New roads have emerged with the disappearance of a glittering monolith in Utah that has seemingly melted as mysteriously as in the red rock desert – though it’s no longer the only place where a strange structure came and went.

A Colorado photographer told KSTU-TV that he saw four men arrive at a remote Utah site Friday night and push through a hollow stainless steel object.

“Immediately after he failed and made a loud thud, one of them said,‘ That’s why you don’t leave trash in the desert, ’” Ross Bernards told Salt Lake City TV.
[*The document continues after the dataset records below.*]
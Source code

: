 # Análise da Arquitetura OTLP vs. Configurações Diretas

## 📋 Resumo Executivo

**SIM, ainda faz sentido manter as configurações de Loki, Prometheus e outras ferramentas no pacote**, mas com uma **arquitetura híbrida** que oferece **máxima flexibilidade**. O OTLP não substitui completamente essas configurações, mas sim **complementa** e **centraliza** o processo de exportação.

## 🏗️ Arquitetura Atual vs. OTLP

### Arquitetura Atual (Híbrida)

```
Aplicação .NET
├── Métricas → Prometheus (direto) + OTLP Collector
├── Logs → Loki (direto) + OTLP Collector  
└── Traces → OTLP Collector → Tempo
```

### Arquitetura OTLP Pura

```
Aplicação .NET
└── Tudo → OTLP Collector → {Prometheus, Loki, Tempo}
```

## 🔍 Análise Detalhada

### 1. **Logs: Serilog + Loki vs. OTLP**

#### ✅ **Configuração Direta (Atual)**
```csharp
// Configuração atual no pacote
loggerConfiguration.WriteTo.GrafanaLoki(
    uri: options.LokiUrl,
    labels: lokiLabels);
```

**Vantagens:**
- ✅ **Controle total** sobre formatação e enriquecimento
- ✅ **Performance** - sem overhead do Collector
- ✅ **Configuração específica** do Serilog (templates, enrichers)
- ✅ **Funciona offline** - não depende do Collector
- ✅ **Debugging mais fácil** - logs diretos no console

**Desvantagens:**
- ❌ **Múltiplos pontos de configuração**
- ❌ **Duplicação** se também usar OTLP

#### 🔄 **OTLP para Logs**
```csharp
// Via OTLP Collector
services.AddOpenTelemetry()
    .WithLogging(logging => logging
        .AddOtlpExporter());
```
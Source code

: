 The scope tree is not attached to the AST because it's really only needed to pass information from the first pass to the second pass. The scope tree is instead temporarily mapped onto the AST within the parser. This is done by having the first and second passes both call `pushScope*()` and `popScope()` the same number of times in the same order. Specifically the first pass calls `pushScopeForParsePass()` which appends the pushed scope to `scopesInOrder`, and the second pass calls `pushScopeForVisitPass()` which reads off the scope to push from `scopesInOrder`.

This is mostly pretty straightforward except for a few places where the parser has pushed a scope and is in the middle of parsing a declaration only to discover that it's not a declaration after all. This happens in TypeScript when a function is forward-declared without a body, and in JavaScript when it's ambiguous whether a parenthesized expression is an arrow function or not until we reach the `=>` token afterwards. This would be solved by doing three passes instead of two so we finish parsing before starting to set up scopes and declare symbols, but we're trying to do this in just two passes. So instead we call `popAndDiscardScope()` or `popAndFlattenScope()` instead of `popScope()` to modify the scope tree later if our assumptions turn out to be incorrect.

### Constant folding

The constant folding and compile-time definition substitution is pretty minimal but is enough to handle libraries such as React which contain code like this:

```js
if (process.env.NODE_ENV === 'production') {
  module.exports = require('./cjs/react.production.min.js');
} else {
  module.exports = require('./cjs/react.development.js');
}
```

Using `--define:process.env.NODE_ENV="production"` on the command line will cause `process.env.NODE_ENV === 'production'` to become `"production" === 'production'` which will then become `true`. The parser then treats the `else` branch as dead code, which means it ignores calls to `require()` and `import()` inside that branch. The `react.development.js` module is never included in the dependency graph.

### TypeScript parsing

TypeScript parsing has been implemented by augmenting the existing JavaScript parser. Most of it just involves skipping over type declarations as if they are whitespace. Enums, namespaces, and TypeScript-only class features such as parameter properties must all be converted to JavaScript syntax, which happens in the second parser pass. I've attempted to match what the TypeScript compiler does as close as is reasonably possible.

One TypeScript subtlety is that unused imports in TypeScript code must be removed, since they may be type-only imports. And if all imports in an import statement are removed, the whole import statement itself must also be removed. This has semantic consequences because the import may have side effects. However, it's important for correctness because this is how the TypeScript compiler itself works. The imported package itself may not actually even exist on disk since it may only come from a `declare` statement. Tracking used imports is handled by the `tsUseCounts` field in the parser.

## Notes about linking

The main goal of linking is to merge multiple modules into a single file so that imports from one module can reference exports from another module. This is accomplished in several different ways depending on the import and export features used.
The group disassembled the structure, put it in a wheelbarrow, and left.

“As they packed up and left, they just said,‘ Don’t leave a mark, ’” he said.

The San Juan County Sheriff’s Office said it was not planning an investigation into the disappearance of the monolith, which had been placed in the public area without permission. But authorities also said they would receive tips from hundreds of visitors who hiked to see an object glistening in the afterlife in the depths of the desert.

The sheriff and the Land Management Office, which oversees the land where the object appeared, did not respond immediately to messages asking for comment on whether to investigate the removal photographed by the Bernards group.

Visitors left behind human waste, cars parked on vegetation and other debris, the land agency said. The mysterious structure evoking the film “2001: Space Odyssey” attracted international attention and sparked a lot of speculation about the otherworldly origins, although officials say it was a terrestrial creation of stainless steel riveted plates.

For Bernards, the environmental damage of the visitors convinced him that the remote area was in a better position without structure.

“Leave art where it needs to be and let mother nature have an area for art,” he said.

Utah is not the only place where a monolith has formed. A similar metal structure was found on a hill in northern Romania, in the town of Piatra Neamt, but has since disappeared, says Robert Iosub, a journalist for the local publication

Like the Utah structure, who placed the object did not follow the proper steps and did not receive a building permit, Mayor Andrei Carabelea said on Facebook over the weekend. Still, he took it easy, joking that some “cheeky and horrible” foreign teenagers would probably put them all over the world.

“It is an honor for me to have chosen our city,” he said.